Enterprise Bank
- Company type: Banking
- Industry: Banking Financial services
- Founded: Enterprise National Bank of Palm Beach 1988
- Headquarters: North Palm Beach, Florida, USA
- Area served: Local, Online
- Key people: Hugh C. Jacobs, Jr. (President and Chief Executive Officer)
- Products: Consumer Banking Corporate Banking Loans
- Number of employees: 41 (December 2011)
- Website: www.enterprisebankfl.com

= Enterprise Bank =

Financial institution in Florida

Enterprise Bank is a Florida financial institution headquartered in North Palm Beach, Florida. The bank has three branches in Palm Beach County.

==Corporate history==
The bank currently has over $219 million in total assets. Originally named Enterprise National Bank of Palm Beach, it was established and organized as a national bank under the Office of the Comptroller of the Currency by a group of prominent south Florida businessmen in September 1989.

Enterprise National Bank was acquired by a holding company, Enterprise Bancorp, Inc. in 2007. A new application to change the bank from a national charter to a state charter was submitted and approved in June 2008 to the Federal Deposit Insurance Corporation (FDIC)] and the Florida Office of Financial Regulation.

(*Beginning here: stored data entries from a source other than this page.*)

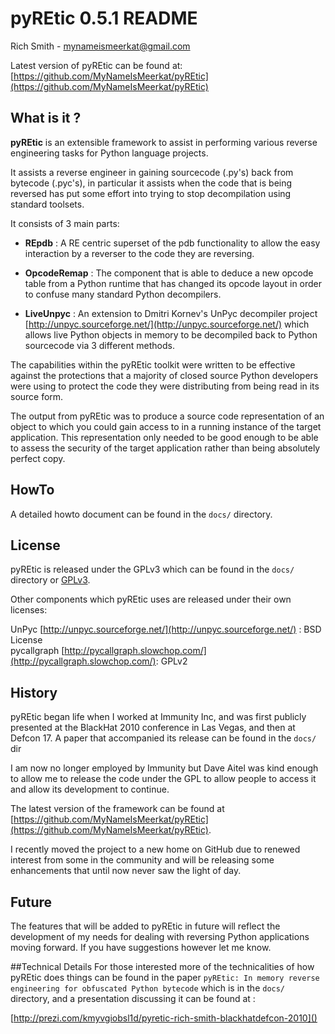 # pyREtic 0.5.1 README

Rich Smith - mynameismeerkat@gmail.com

Latest version of pyREtic can be found at: [https://github.com/MyNameIsMeerkat/pyREtic](https://github.com/MyNameIsMeerkat/pyREtic)


## What is it ?

**pyREtic** is an extensible framework to assist in performing various reverse  engineering tasks for Python language projects.

It assists a reverse engineer in gaining sourcecode (.py's) back from bytecode (.pyc's), in particular it assists when the code that is being reversed has put some effort into trying to stop decompilation using standard toolsets.

It consists of 3 main parts:

* **REpdb** : A RE centric superset of the pdb functionality to allow the easy interaction by a reverser to the code they are reversing.
              
* **OpcodeRemap** : The component that is able to deduce a new opcode table from a Python runtime that has changed its opcode layout in order to confuse many standard Python decompilers.
                    
* **LiveUnpyc** : An extension to Dmitri Kornev's UnPyc decompiler project [http://unpyc.sourceforge.net/](http://unpyc.sourceforge.net/) which allows live Python objects in memory to be decompiled back to Python sourcecode via 3 different methods.
                  
                  
The capabilities within the pyREtic toolkit were written to be effective against the protections that a majority of closed source Python developers were using to protect the code they were distributing from being read in its source form.

The output from pyREtic was to produce a source code representation of an object to which you could gain access to in a running instance of the target application. This representation only needed to be good enough to be able to assess the security of the target application rather than being absolutely perfect copy.

## HowTo

A detailed howto document can be found in the `docs/` directory.

## License

pyREtic is released under the GPLv3 which can be found in the `docs/` directory or [GPLv3](http://www.gnu.org/licenses/gpl.html).

Other components which pyREtic uses are released under their own licenses:

UnPyc [http://unpyc.sourceforge.net/](http://unpyc.sourceforge.net/)         : BSD License   
pycallgraph [http://pycallgraph.slowchop.com/](http://pycallgraph.slowchop.com/): GPLv2


## History

pyREtic began life when I worked at Immunity Inc, and was first publicly presented at the BlackHat 2010 conference in Las Vegas, and then at Defcon 17. A paper that accompanied its release can be found in the `docs/` dir

I am now no longer employed by Immunity but Dave Aitel was kind enough to allow me to release the code under the GPL to allow people to access it and allow its development to continue.

The latest version of the framework can be found at [https://github.com/MyNameIsMeerkat/pyREtic](https://github.com/MyNameIsMeerkat/pyREtic).

I recently moved the project to a new home on GitHub due to renewed interest from some in the community and will be releasing some enhancements that until now never saw the light of day.


## Future
The features that will be added to pyREtic in future will reflect the development of my needs for dealing with reversing Python applications moving forward. If you have suggestions however let me know.


##Technical Details
For those interested more of the technicalities of how pyREtic does things can be found in the paper `pyREtic: In memory reverse engineering for obfuscated Python bytecode` which is in the `docs/` directory, and a presentation discussing it can be found at : 

[http://prezi.com/kmyvgiobsl1d/pyretic-rich-smith-blackhatdefcon-2010]()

In connection to the approved charter change, the bank changed its official name from Enterprise National Bank of Palm Beach to Enterprise Bank of Florida.

The bank is a member of FDIC and an Equal Housing Lender. It offers FDIC-insured deposit accounts through checking, savings, certificate of deposits (CDs), money markets and other products. It offers commercial and consumer loans.

In 2013, Enterprise Bancorp, the parent company of Enterprise Bank, was acquired by 1st United Bancorp.